RGring / drl_local_planner_ros_stable_baselines

BSD 3-Clause "New" or "Revised" License
133 stars 36 forks source link

Issue loading pre-trained models #9

Closed danieldugas closed 3 years ago

danieldugas commented 3 years ago

Hi,

I've been trying to load the PPO2 models

PPO2.load("example_agents/ppo2_1_raw_data_cont_0/ppo2_1_raw_data_cont_0.pkl")

And get the following error: ValueError: Cannot feed value of shape (1344, 256) for Tensor 'Placeholder_4:0', which has shape '(1600, 256)'

I did some digging, one one hand the weights saved in your pickle file are for a fc1 layer of size 1344, 256. On the other hand, the conv1d operations defined in your custom stable-baselines fork lead to a fc1 layer of size 1600, 256.

In order for the weights to be the correct size (1344, 256), the output of the second conv1d should be of size (?, 21, 64), but instead we obtain (?, 25, 64).

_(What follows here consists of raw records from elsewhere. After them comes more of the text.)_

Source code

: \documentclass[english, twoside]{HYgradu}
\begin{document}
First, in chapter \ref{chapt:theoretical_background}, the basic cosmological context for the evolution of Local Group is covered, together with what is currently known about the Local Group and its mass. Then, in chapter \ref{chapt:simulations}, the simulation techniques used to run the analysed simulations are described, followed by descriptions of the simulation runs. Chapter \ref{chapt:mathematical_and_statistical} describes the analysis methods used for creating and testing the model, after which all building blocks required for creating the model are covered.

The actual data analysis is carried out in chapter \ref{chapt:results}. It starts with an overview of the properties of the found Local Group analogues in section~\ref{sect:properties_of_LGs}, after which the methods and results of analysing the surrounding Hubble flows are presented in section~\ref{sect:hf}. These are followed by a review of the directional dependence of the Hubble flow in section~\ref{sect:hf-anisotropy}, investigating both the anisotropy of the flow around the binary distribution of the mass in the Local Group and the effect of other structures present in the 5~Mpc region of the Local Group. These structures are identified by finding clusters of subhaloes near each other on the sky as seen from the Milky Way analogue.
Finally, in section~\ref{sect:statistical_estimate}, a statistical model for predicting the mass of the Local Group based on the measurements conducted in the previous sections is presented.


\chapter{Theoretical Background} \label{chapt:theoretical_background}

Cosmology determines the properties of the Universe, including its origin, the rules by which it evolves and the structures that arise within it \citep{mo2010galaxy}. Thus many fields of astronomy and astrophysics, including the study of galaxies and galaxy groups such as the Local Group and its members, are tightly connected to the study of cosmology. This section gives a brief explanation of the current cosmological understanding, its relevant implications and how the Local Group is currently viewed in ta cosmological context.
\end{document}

In common_custom_policies.py

def laser_cnn_multi_input(state, **kwargs):
    """
    1D Conv Network

    :param state: (TensorFlow Tensor) state input placeholder
    :param kwargs: (dict) Extra keywords parameters for the convolutional layers of the CNN
    :return: (TensorFlow Tensor) The CNN output layer
    """
    # scan = tf.squeeze(state[:, : , 0:kwargs['laser_scan_len'] , :], axis=1)
    scan = tf.squeeze(state[:, : , 0:kwargs['laser_scan_len'] , :], axis=1)
    wps = tf.squeeze(state[:, :, kwargs['laser_scan_len']:, -1], axis=1)
    # goal = tf.math.multiply(goal, 6)

    kwargs_conv = {}
    activ = tf.nn.relu
    layer_1 = activ(conv1d(scan, 'c1d_1', n_filters=32, filter_size=5, stride=2, init_scale=np.sqrt(2), **kwargs_conv))
    layer_2 = activ(conv1d(layer_1, 'c1d_2', n_filters=64, filter_size=3, stride=2, init_scale=np.sqrt(2), **kwargs_conv))
    layer_2f = conv_to_fc(layer_2)

where conv1d is defined here

I've been making sure to use tensorflow 1.13.1.

Could it be that you used a different version of the conv1d code during training?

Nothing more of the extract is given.